◆ Record set:
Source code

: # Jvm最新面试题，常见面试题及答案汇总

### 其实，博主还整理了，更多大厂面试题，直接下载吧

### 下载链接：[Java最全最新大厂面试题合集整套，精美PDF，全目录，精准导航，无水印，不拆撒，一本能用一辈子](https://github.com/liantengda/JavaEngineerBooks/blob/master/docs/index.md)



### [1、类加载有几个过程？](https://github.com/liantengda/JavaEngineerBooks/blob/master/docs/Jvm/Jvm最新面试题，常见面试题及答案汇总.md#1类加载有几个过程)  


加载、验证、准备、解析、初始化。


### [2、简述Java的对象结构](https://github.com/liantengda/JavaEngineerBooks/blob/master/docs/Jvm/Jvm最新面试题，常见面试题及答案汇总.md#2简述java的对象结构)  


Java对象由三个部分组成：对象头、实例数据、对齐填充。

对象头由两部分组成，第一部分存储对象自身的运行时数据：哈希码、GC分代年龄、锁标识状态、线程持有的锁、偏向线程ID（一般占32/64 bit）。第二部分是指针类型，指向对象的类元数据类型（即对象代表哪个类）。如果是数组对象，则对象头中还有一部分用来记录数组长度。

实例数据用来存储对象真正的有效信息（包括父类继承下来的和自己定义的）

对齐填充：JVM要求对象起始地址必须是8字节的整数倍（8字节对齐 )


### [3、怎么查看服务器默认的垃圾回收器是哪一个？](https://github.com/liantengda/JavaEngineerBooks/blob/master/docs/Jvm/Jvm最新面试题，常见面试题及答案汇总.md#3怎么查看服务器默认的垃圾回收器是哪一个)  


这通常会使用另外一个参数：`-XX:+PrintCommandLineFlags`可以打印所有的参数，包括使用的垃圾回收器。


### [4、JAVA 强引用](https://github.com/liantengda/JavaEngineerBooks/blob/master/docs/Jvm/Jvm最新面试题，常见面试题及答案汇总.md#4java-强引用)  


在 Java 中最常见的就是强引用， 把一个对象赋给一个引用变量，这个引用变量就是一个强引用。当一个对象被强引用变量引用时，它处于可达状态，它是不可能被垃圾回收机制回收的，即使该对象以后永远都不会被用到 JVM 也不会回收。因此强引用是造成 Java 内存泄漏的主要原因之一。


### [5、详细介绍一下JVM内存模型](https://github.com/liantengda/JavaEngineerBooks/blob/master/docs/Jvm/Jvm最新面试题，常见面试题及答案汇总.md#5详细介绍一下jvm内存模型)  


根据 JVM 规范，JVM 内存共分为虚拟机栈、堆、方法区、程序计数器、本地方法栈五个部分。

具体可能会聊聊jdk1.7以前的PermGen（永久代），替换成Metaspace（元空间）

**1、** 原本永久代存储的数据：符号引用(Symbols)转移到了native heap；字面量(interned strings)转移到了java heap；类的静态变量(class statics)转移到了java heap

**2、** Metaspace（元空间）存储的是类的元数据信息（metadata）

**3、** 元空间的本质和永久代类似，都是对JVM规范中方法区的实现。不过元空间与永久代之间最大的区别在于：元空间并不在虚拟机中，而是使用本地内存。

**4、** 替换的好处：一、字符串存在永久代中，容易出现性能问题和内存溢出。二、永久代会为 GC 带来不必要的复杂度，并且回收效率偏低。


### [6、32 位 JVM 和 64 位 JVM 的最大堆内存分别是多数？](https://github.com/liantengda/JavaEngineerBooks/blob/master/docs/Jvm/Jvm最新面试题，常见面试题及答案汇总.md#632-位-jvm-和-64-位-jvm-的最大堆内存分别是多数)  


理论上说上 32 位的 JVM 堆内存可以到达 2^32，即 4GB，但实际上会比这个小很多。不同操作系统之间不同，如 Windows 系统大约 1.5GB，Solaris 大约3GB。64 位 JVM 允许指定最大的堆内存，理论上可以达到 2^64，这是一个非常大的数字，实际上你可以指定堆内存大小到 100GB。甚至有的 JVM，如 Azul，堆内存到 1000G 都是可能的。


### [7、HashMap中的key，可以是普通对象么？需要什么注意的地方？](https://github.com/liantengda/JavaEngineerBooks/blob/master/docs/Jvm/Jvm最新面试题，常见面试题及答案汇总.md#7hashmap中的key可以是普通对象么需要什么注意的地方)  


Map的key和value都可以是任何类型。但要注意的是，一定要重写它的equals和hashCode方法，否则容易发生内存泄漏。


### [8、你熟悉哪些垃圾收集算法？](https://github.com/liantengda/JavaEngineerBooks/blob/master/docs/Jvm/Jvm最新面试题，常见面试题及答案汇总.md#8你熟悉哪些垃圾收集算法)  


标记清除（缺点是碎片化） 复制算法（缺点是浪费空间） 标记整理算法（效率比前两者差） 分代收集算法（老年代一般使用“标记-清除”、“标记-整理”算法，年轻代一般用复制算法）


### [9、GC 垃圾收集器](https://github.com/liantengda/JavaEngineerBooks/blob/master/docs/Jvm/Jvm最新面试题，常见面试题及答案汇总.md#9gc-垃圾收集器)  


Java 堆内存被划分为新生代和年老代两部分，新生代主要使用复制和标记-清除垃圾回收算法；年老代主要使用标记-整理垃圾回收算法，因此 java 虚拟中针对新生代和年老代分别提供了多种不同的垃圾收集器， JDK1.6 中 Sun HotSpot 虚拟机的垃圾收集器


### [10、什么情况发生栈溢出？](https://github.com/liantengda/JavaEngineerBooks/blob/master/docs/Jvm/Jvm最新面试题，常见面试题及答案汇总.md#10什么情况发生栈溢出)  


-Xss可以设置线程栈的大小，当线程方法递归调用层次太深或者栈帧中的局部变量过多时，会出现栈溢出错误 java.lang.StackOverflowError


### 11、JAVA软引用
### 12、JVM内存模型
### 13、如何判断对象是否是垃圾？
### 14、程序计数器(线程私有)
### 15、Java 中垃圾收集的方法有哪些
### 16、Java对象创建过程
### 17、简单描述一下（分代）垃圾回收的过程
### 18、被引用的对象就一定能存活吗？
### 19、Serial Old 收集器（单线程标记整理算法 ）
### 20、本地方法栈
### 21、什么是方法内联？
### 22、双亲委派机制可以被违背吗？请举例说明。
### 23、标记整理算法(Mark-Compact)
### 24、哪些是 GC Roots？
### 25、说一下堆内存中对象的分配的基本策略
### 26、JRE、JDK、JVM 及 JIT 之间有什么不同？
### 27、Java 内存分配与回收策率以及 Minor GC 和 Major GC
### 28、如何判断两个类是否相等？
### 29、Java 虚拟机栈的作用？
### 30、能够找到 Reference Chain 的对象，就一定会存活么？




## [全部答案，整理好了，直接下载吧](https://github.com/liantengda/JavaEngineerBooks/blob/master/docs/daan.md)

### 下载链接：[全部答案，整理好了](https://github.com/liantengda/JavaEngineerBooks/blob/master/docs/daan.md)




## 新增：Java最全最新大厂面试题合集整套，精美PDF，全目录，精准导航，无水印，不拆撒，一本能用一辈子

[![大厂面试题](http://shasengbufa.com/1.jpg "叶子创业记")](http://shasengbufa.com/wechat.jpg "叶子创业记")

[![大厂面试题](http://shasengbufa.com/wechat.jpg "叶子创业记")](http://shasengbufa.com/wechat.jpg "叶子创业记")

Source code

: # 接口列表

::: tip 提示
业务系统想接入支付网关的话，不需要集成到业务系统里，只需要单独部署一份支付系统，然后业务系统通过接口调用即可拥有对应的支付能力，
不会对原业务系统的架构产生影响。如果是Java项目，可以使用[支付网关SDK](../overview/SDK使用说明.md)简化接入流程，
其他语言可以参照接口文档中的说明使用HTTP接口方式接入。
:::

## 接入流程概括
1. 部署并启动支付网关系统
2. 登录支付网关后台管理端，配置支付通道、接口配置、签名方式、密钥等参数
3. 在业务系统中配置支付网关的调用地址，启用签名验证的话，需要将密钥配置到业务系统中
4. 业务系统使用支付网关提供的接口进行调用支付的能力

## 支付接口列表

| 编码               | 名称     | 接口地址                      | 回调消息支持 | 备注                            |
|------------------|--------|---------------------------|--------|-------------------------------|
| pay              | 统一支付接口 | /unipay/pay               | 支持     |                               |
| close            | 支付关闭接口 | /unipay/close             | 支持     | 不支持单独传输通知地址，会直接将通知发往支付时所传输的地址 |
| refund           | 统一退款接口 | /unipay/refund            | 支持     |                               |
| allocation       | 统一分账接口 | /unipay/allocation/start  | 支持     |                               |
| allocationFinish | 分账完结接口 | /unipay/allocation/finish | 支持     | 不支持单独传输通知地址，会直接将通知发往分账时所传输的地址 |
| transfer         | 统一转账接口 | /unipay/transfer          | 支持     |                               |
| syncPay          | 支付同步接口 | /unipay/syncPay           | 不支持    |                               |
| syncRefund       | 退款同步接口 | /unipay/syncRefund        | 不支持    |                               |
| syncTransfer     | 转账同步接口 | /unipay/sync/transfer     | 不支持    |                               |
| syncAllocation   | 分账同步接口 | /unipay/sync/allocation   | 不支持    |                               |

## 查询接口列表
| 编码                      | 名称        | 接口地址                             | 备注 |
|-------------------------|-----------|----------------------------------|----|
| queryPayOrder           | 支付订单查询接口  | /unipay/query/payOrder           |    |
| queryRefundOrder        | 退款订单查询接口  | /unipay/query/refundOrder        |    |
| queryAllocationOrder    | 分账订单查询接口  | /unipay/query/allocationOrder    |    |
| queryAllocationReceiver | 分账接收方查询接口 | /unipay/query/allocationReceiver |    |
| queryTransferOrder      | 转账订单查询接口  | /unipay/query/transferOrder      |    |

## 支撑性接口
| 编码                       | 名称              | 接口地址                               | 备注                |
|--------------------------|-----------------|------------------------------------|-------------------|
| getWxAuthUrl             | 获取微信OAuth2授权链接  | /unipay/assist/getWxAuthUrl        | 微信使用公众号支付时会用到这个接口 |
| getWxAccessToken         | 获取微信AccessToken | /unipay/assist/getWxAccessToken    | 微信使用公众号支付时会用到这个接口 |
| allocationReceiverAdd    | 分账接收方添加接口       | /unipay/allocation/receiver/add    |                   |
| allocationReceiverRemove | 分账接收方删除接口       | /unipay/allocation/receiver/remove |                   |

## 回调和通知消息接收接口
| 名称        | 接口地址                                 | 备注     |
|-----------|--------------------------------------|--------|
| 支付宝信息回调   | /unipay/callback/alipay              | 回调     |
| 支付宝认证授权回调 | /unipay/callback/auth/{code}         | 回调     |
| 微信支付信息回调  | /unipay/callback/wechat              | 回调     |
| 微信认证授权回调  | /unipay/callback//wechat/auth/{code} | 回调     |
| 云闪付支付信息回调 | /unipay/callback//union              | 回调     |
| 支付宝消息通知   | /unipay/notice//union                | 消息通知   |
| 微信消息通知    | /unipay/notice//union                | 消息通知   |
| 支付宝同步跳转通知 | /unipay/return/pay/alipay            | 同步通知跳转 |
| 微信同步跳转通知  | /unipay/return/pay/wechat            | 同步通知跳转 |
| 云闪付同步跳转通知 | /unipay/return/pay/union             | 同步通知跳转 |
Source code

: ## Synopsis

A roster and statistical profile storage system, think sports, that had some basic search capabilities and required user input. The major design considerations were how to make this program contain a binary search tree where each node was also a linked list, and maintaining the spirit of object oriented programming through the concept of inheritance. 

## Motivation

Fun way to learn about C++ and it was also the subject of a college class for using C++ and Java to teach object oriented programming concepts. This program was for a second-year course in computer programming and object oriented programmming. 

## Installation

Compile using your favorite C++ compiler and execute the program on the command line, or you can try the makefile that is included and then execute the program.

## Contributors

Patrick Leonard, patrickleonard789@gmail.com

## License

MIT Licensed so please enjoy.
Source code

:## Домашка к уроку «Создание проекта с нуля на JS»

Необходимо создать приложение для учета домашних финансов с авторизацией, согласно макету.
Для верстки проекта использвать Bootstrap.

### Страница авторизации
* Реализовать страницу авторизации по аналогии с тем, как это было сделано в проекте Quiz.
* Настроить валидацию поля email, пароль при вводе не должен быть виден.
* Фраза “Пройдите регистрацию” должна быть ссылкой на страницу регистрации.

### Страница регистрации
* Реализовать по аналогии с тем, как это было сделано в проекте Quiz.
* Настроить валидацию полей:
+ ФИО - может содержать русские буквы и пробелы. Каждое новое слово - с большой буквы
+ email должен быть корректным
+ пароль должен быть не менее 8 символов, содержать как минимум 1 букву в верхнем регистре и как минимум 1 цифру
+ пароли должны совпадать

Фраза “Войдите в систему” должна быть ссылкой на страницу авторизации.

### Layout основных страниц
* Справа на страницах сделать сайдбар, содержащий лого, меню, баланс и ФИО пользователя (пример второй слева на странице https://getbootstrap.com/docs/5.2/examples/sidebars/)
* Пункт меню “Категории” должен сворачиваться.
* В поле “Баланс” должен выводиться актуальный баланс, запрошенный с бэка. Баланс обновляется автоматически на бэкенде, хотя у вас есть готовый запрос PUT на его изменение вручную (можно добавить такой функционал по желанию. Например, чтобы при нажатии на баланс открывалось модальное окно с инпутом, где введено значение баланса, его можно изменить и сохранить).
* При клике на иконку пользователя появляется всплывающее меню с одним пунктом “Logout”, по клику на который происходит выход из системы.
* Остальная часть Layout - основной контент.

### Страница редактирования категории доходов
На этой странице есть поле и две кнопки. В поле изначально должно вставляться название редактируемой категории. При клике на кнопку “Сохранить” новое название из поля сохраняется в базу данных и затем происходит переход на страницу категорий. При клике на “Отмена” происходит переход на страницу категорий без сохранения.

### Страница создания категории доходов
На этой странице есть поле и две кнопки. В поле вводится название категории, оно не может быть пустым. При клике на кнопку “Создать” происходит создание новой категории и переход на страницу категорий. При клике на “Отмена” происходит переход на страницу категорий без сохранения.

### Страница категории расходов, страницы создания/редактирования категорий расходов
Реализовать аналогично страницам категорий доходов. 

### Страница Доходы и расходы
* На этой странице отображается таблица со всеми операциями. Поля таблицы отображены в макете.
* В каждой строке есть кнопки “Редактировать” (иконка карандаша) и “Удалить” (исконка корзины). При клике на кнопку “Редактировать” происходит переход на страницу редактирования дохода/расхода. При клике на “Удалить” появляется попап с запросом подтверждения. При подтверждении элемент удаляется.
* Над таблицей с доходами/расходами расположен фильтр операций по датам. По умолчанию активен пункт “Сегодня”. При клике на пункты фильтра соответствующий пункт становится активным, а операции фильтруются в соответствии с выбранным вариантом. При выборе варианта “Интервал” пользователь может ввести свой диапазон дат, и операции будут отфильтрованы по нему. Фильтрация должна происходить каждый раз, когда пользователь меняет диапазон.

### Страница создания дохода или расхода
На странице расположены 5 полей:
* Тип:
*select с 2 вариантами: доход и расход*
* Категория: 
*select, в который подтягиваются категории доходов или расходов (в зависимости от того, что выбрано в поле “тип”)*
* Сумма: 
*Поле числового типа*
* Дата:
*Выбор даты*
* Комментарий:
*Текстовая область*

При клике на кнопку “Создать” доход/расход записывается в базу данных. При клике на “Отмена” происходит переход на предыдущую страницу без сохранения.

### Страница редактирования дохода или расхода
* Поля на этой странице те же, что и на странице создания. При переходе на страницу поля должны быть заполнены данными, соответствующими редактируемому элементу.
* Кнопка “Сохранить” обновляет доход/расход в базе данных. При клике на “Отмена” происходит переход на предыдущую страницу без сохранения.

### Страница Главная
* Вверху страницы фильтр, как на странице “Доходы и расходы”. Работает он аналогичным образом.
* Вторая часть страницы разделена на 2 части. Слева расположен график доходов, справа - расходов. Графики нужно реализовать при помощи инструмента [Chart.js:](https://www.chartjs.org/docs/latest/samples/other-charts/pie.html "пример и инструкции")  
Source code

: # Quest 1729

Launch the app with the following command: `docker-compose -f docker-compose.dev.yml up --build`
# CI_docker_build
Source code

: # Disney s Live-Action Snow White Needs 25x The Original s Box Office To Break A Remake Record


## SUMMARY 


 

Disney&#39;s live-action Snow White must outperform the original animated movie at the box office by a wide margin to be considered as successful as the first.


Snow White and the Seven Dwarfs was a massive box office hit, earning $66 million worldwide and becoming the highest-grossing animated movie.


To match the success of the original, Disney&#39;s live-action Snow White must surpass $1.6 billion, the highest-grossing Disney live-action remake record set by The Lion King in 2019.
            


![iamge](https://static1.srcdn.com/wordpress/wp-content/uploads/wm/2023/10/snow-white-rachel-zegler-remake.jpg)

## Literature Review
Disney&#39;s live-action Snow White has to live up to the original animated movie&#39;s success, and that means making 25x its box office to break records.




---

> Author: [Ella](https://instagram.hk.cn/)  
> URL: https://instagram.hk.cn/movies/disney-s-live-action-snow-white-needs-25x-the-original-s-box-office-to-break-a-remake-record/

◆ Assignment: Please report every line of the records above that contains the word "Layout".

◆ Response area:
### Layout основных страниц
* Остальная часть Layout - основной контент.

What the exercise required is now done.